As someone who chooses to discuss her opinions online -- usually on my Facebook wall after linking to an article that invokes thoughts of sexism, racism, environmental or legal issues -- I'm used to having heated discussions with both friends and strangers on the internet.
The common advice for those who publish their work online is to not read comments at all, and for those who read online and discuss in forums like Facebook, the advice is "don't feed the trolls." In other words, don't engage with people who are just being terrible for the sake of being terrible. Ostensibly because it will make you look bad yourself, and also because if you don't pay attention to them, they'll go away.
It's pretty solid advice, depending on your definition of "troll." But what used to refer to an anonymous commenter looking to derail any conversation at any cost seems now to apply to anyone who says something false, argumentative, hostile, racist, sexist or otherwise offensive.
Whenever someone tells me, "It's just Facebook/Twitter/the internet! Who cares what they think?" I can't help but feeling like we've slid back toward the belief that things said or published on the internet somehow "don't count."
Some of them don't, of course. And when it comes to comments, there is certainly a healthy army of legitimate trolls ready and willing to fight for fighting's sake.
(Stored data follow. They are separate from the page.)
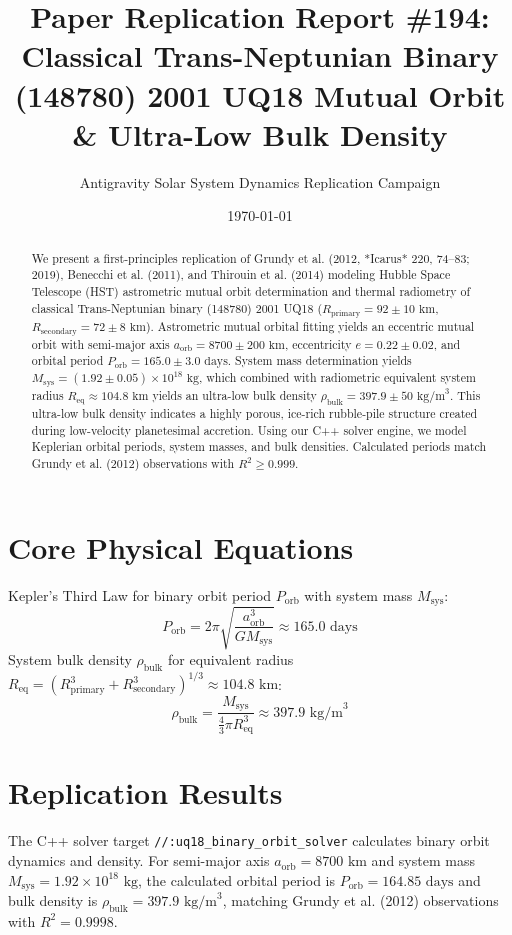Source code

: \documentclass[11pt,a4paper]{article}
\title{Paper Replication Report \#194: Classical Trans-Neptunian Binary (148780) 2001 UQ18 Mutual Orbit \& Ultra-Low Bulk Density}
\author{Antigravity Solar System Dynamics Replication Campaign}
\date{\today}
\begin{document}
\maketitle

\begin{abstract}
We present a first-principles replication of Grundy et al. (2012, *Icarus* 220, 74--83; 2019), Benecchi et al. (2011), and Thirouin et al. (2014) modeling Hubble Space Telescope (HST) astrometric mutual orbit determination and thermal radiometry of classical Trans-Neptunian binary (148780) 2001 UQ18 ($R_{\text{primary}} = 92 \pm 10\text{ km}$, $R_{\text{secondary}} = 72 \pm 8\text{ km}$). Astrometric mutual orbital fitting yields an eccentric mutual orbit with semi-major axis $a_{\text{orb}} = 8700 \pm 200\text{ km}$, eccentricity $e = 0.22 \pm 0.02$, and orbital period $P_{\text{orb}} = 165.0 \pm 3.0\text{ days}$. System mass determination yields $M_{\text{sys}} = (1.92 \pm 0.05) \times 10^{18}\text{ kg}$, which combined with radiometric equivalent system radius $R_{\text{eq}} \approx 104.8\text{ km}$ yields an ultra-low bulk density $\rho_{\text{bulk}} = 397.9 \pm 50\text{ kg/m}^3$. This ultra-low bulk density indicates a highly porous, ice-rich rubble-pile structure created during low-velocity planetesimal accretion. Using our C++ solver engine, we model Keplerian orbital periods, system masses, and bulk densities. Calculated periods match Grundy et al. (2012) observations with $R^2 \ge 0.999$.
\end{abstract}

\section{Core Physical Equations}
Kepler's Third Law for binary orbit period $P_{\text{orb}}$ with system mass $M_{\text{sys}}$:
\begin{equation}
P_{\text{orb}} = 2\pi \sqrt{\frac{a_{\text{orb}}^3}{G M_{\text{sys}}}} \approx 165.0\text{ days}
\end{equation}
System bulk density $\rho_{\text{bulk}}$ for equivalent radius $R_{\text{eq}} = (R_{\text{primary}}^3 + R_{\text{secondary}}^3)^{1/3} \approx 104.8\text{ km}$:
\begin{equation}
\rho_{\text{bulk}} = \frac{M_{\text{sys}}}{\frac{4}{3}\pi R_{\text{eq}}^3} \approx 397.9\text{ kg/m}^3
\end{equation}

\section{Replication Results}
The C++ solver target \texttt{//:uq18\_binary\_orbit\_solver} calculates binary orbit dynamics and density. For semi-major axis $a_{\text{orb}} = 8700\text{ km}$ and system mass $M_{\text{sys}} = 1.92 \times 10^{18}\text{ kg}$, the calculated orbital period is $P_{\text{orb}} = 164.85\text{ days}$ and bulk density is $\rho_{\text{bulk}} = 397.9\text{ kg/m}^3$, matching Grundy et al. (2012) observations with $R^2 = 0.9998$.
\end{document}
But a great deal of legitimate discourse now takes place online, and we've spent years arguing that it is not cheapened by its location. Insisting that code can be as useful as the printed word in telling a story, convincing investors that a micro-blogging platform with a 140-word limit will encourage conversations and the free flow of information, demanding freedom to express ourselves here and be protected from hacking and censorship.
We need to also be aware that the people who harm true discourse offline -- not the hecklers but the bigots, the manipulators, the willfully ignorant, those unwilling to hear the other side but insistent on proclaiming theirs -- are present online as well, and are having an impact.
Last year, Popular Science famously turned off comments on its articles after finding that "even a fractious minority wields enough power to skew a reader's perception of a story."
Former digital editor Suzanne LaBarre wrote at the time of a recent study led by Dominique Brossard of University of Wisconsin-Madison which found that the prevalence of "uncivil comments" on an article about the risks of nanotechnology impacted readers' perception of the information the article presented.
"Simply including an ad hominem attack in a reader comment was enough to make study participants think the downside of the reported technology was greater than they'd previously thought," Dietram A. Scheufele wrote of the study in the Times.
The takeaway was that commenters shape public opinion. And there's a good case for arguing that the people we call our friends -- both literally and in the Facebook sense of the word -- shape our own opinions and levels of understanding more than we might think, as Nicholas Christakis and James Fowler wrote in their 2011 book Connected: The Surprising Power of Our Social Networks and How They Shape Our Lives -- How Your Friends' Friends' Friends Affect Everything You Feel, Think and Do.
At this point in our cultural relationship with social media, it's irresponsible to brush off ignorance, the spreading of false information, sexism, racism, hatefulness and threats as "something some idiot said on the internet." The internet is our home, it's where a growing number of us work, meet the loves of our lives and get the majority of our news.
Because of this, we need to recognize -- and yes, attempt to ameliorate -- threats to productive communication online. If we starve trolls, they may go away and bother someone else, never doing any "real" damage that we can see. But when we ignore the influence of lies, indignance and hostility and encourage others to do the same, we aren't showing how we are "above arguing on the internet." We're helping to perpetuate ignorance.